One of the customs of the noble ones is to delight both in the developing and in the letting go. So an important part of the path is just that, learning how to delight in what you’re doing. So don’t think that if you don’t get to the end of the path, it’s a worthless process or it’s a waste of time. It’s time well spent, no matter what kind of life you’d be leading if you weren’t on the path. Think of what it would be like to look back on your life and say, “You had the opportunity to follow the path, but you threw it away.” An important part of being on this path is to learn how to make it enjoyable, have a good, strong sense of the goodness of the path—not only that it’s wholesome for you, like vitamins, but also that it’s an enjoyable path to be on.
You’ve got all this opportunity to look into your mind, to understand what it is that drives the mind. There’s a lot of discovery, a lot of exploration, and a lot of discovery that’s really gratifying. And the process of the exploration is fun as well. You get to see what these properties of the body can do. They can do all kinds of things that you wouldn’t have suspected if you didn’t explore.

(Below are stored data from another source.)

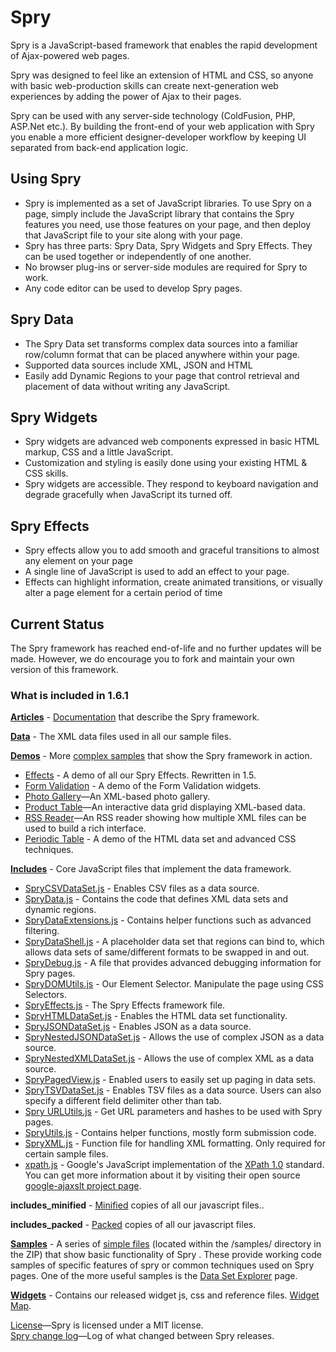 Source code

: # Spry


Spry is a JavaScript-based framework that enables the rapid development of Ajax-powered web pages. 

Spry was designed to feel like an extension of HTML and CSS, so anyone with basic web-production skills can create next-generation web experiences by adding the power of Ajax to their pages.

Spry can be used with any server-side technology (ColdFusion, PHP, ASP.Net etc.). By building the front-end of your web application with Spry you enable a more efficient designer-developer workflow by keeping UI separated from back-end application logic.


## Using Spry
<ul>
<li>Spry is implemented as a set of JavaScript libraries. To use Spry on a page, simply include the JavaScript library that contains the Spry features you need, use those features on your page, and then deploy that JavaScript file to your site along with your page.</li>
<li>Spry has three parts: Spry Data, Spry Widgets and Spry Effects. They can be used together or independently of one another.</li>
<li>No browser plug-ins or server-side modules are required for Spry to work.</li>
<li>Any code editor can be used to develop Spry pages.</li>
</ul>

## Spry Data
<ul>
<li>The Spry Data set transforms complex data sources into a familiar row/column format that can be placed anywhere within your page.</li>
<li>Supported data sources include XML, JSON and HTML</li>
<li>Easily add Dynamic Regions to your page that control retrieval and placement of data without writing any JavaScript.</li>
</ul>

## Spry Widgets
<ul>
<li>Spry widgets are advanced web components expressed in basic HTML markup, CSS and a little JavaScript.</li>
<li>Customization and styling is easily done using your existing HTML & CSS skills.</li>
<li>Spry widgets are accessible. They respond to keyboard navigation and degrade gracefully when JavaScript its turned off.</li>
</ul>

## Spry Effects
<ul>
<li>Spry effects allow you to add smooth and graceful transitions to almost any element on your page</li>
<li>A single line of JavaScript is used to add an effect to your page.</li>
<li>Effects can highlight information, create animated transitions, or visually alter a page element for a certain period of time</li>
</ul>

## Current Status
The Spry framework has reached end-of-life and no further updates will be made. However, we do encourage you to fork and maintain your own version of this framework. 

### What is included in 1.6.1

<p><strong><a href="http://adobe.github.com/Spry/docs.html">Articles</a></strong> - <a href="http://adobe.github.com/Spry/docs.html">Documentation</a> that describe the Spry framework.</p>
<p><strong><a href="http://github.com/adobe/Spry/data/">Data</a></strong> - The XML data files used in all our sample files. </p>
<p><strong><a href="http://adobe.github.com/Spry/demos/">Demos</a></strong> - More <a href="http://adobe.github.com/Spry/demos/index.html">complex samples</a> that show the Spry framework in action.</p>
<ul>
<li><a href="http://adobe.github.com/Spry/demos/effects/index.html">Effects</a> - A demo of all our Spry Effects. Rewritten in 1.5.</li>
<li><a href="http://adobe.github.com/Spry/demos/formsvalidation/index.html">Form Validation</a> - A demo of the Form Validation widgets. </li>
<li><a href="http://adobe.github.com/Spry/demos/gallery/index.html" target="_blank">Photo Gallery</a>&#8212;An XML-based photo gallery.</li>
<li><a href="http://adobe.github.com/Spry/demos/products/index.html" target="_blank">Product Table</a>&#8212;An interactive data grid displaying XML-based data. </li>
<li><a href="http://adobe.github.com/Spry/demos/rssreader/index.html" target="_blank">RSS Reader</a>&#8212;An RSS reader showing how multiple XML files can be used to build a rich interface.</li>
<li><a href="http://adobe.github.com/Spry/demos/periodic_table/periodic_table.htm">Periodic Table</a> - A demo of the HTML data set and advanced CSS techniques.</li>
</ul>
<p><strong><a href="http://github.com/adobe/Spry/includes/">Includes</a></strong> - Core JavaScript files that implement the data framework. </p>
<ul>
<li><a href="http://adobe.github.com/Spry/includes/SpryCSVDataSet.js">SpryCSVDataSet.js</a> - Enables CSV files as a data source.</li>
<li><a href="http://adobe.github.com/Spry/includes/SpryData.js">SpryData.js</a> - Contains the code that defines XML data sets and dynamic regions.</li>
<li><a href="http://adobe.github.com/Spry/includes/SpryDataExtensions.js">SpryDataExtensions.js</a> - Contains helper functions such as advanced filtering.</li>
<li><a href="http://adobe.github.com/Spry/includes/SpryDataShell.js">SpryDataShell.js</a> - A placeholder data set that regions can bind to, which allows data sets of same/different formats to be swapped in and out.</li>
<li><a href="http://adobe.github.com/Spry/includes/SpryDebug.js">SpryDebug.js</a> - A file that provides advanced debugging information for Spry pages.</li>
<li><a href="http://adobe.github.com/Spry/includes/SpryDOMUtils.js">SpryDOMUtils.js</a> - Our Element Selector. Manipulate the page using CSS Selectors.</li>
<li><a href="http://adobe.github.com/Spry/includes/SpryEffects.js">SpryEffects.js</a> - The Spry Effects framework file. </li>
<li><a href="http://adobe.github.com/Spry/includes/SpryHTMLDataSet.js">SpryHTMLDataSet.js</a> - Enables the HTML data set functionality.</li>
<li><a href="http://adobe.github.com/Spry/includes/SpryJSONDataSet.js">SpryJSONDataSet.js</a> - Enables JSON as a data source.</li>
<li><a href="http://adobe.github.com/Spry/includes/SpryNestedJSONDataSet.js">SpryNestedJSONDataSet.js</a> - Allows the use of complex JSON as a data source.</li>
<li><a href="http://adobe.github.com/Spry/includes/SpryNestedXMLDataSet.js">SpryNestedXMLDataSet.js</a> - Allows the use of complex XML as a data source.</li>
<li><a href="http://adobe.github.com/Spry/includes/SpryPagedView.js">SpryPagedView.js</a> - Enabled users to easily set up paging in data sets.</li>
<li><a href="http://adobe.github.com/Spry/includes/SpryTSVDataSet.js">SpryTSVDataSet.js</a> - Enables TSV files as a data source. Users can also specify a different field delimiter other than tab.</li>
<li><a href="http://adobe.github.com/Spry/includes/SpryURLUtils.js">Spry URLUtils.js</a> - Get URL parameters and hashes to be used with Spry pages.</li>
<li><a href="http://adobe.github.com/Spry/includes/SpryUtils.js">SpryUtils.js</a> - Contains helper functions, mostly form submission code.</li>
<li><a href="http://adobe.github.com/Spry/includes/SpryXML.js">SpryXML.js</a> - Function file for handling XML formatting. Only required for certain sample files. </li>
<li><a href="http://adobe.github.com/Spry/includes/xpath.js">xpath.js</a> - Google's JavaScript implementation of the <a href="http://www.w3.org/TR/xpath" target="_blank">XPath 1.0</a> standard. You can get more information about it by   visiting their open source <a href="http://goog-ajaxslt.sourceforge.net/" target="_blank">google-ajaxslt project page</a>.</li>
</ul>
<p><strong>includes_minified</strong> - <a href="http://javascript.crockford.com/jsmin.html">Minified</a> copies of all our javascript files..</p>
<p><strong>includes_packed</strong> - <a href="http://dean.edwards.name/packer/">Packed</a> copies of all our javascript files.<br />
</p>
<p><strong><a href="http://adobe.github.com/Spry/samples/">Samples</a></strong> - A series of <a href="samples/index.html">simple files</a> (located within the /samples/ directory in the ZIP) that show basic functionality of Spry . These  provide working code samples of specific features of spry or common  techniques used on Spry pages. One of the more useful samples is the <a href="samples/data_region/DataSetExplorer.html">Data Set Explorer</a> page. </p>
<p><strong><a href="http://adobe.github.com/Spry/widgets/widgets.html">Widgets</a></strong> - Contains our released widget js, css and reference  files. <a href="http://adobe.github.com/Spry/widgets/widgets.html">Widget Map</a>.</p>
<p><a href="http://adobe.github.com/Spry/License.html">License</a>&#8212;Spry is licensed under a MIT license. <br />
<a href="http://adobe.github.com/Spry/ChangeLog.html">Spry change log</a>&#8212;Log of what changed between Spry releases.</p>
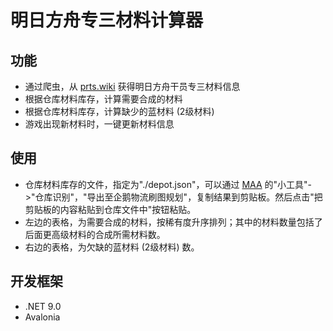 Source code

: # 明日方舟专三材料计算器
## 功能
* 通过爬虫，从 [prts.wiki](https://prts.wiki/w/%E9%A6%96%E9%A1%B5) 获得明日方舟干员专三材料信息
* 根据仓库材料库存，计算需要合成的材料
* 根据仓库材料库存，计算缺少的蓝材料 (2级材料)
* 游戏出现新材料时，一键更新材料信息

## 使用
* 仓库材料库存的文件，指定为"./depot.json"，可以通过 [MAA](https://github.com/MaaAssistantArknights/MaaAssistantArknights) 的"小工具"->"仓库识别"，"导出至企鹅物流刷图规划"，复制结果到剪贴板。然后点击"把剪贴板的内容粘贴到仓库文件中"按钮粘贴。
* 左边的表格，为需要合成的材料，按稀有度升序排列；其中的材料数量包括了后面更高级材料的合成所需材料数。
* 右边的表格，为欠缺的蓝材料 (2级材料) 数。

## 开发框架
* .NET 9.0
* Avalonia
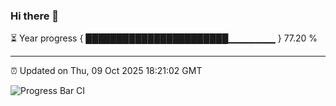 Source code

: ### Hi there 👋

⏳ Year progress { ███████████████████████▁▁▁▁▁▁▁ } 77.20 %

---

⏰ Updated on Thu, 09 Oct 2025 18:21:02 GMT

![Progress Bar CI](https://github.com/liununu/liununu/workflows/Progress%20Bar%20CI/badge.svg)
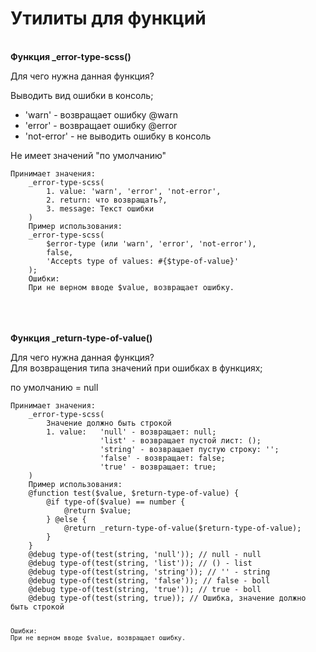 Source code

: # Утилиты для функций
<br>
<strong>Функция _error-type-scss()</strong>
<p>Для чего нужна данная функция?</p>
<p>Выводить вид ошибки в консоль;</p>
<ul>
    <li>'warn' - возвращает ошибку @warn</li>
    <li>'error' -  возвращает ошибку @error</li>
    <li>'not-error' - не выводить ошибку в консоль</li>
</ul>
<p>Не имеет значений "по умолчанию"</p>
<pre><code>Принимает значения:
    _error-type-scss(
        1. value: 'warn', 'error', 'not-error',
        2. return: что возвращать?,
        3. message: Текст ошибки
    )
    Пример использования:
    _error-type-scss(
        $error-type (или 'warn', 'error', 'not-error'),
        false,
        'Accepts type of values: #{$type-of-value}'
    ); 
    Ошибки:
    При не верном вводе $value, возвращает ошибку.
</code></pre>
<br>
<br>
<br>
<strong>Функция _return-type-of-value()</strong>
<p>Для чего нужна данная функция? <br>
Для возвращения типа значений при ошибках в функциях;</p>
<p>по умолчанию = null</p>
<pre><code>Принимает значения:
    _error-type-scss(
        Значение должно быть строкой
        1. value:   'null' - возвращает: null;
                    'list' - возвращает пустой лист: ();
                    'string' - возвращает пустую строку: '';
                    'false' - возвращает: false;
                    'true' - возвращает: true;
    )
    Пример использования:
    @function test($value, $return-type-of-value) {
        @if type-of($value) == number {
            @return $value;
        } @else {
            @return _return-type-of-value($return-type-of-value);
        }
    }
    @debug type-of(test(string, 'null')); // null - null
    @debug type-of(test(string, 'list')); // () - list
    @debug type-of(test(string, 'string')); // '' - string
    @debug type-of(test(string, 'false')); // false - boll
    @debug type-of(test(string, 'true')); // true - boll
    @debug type-of(test(string, true)); // Ошибка, значение должно быть строкой

    Ошибки:
    При не верном вводе $value, возвращает ошибку.
</code></pre>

So it’s a matter both of respecting the path, having a strong sense of its innate goodness, and also enjoying the path. As Ajaan Fuang once said, “If the path gets dry, then it’s like an engine that seizes up.” You need, the sense of pleasure, the sense of well-being, the sense of rapture that comes from the practice to keep things lubricated, to keep them going—so that your enjoyment is not just an abstract enjoyment, but it’s visceral as well.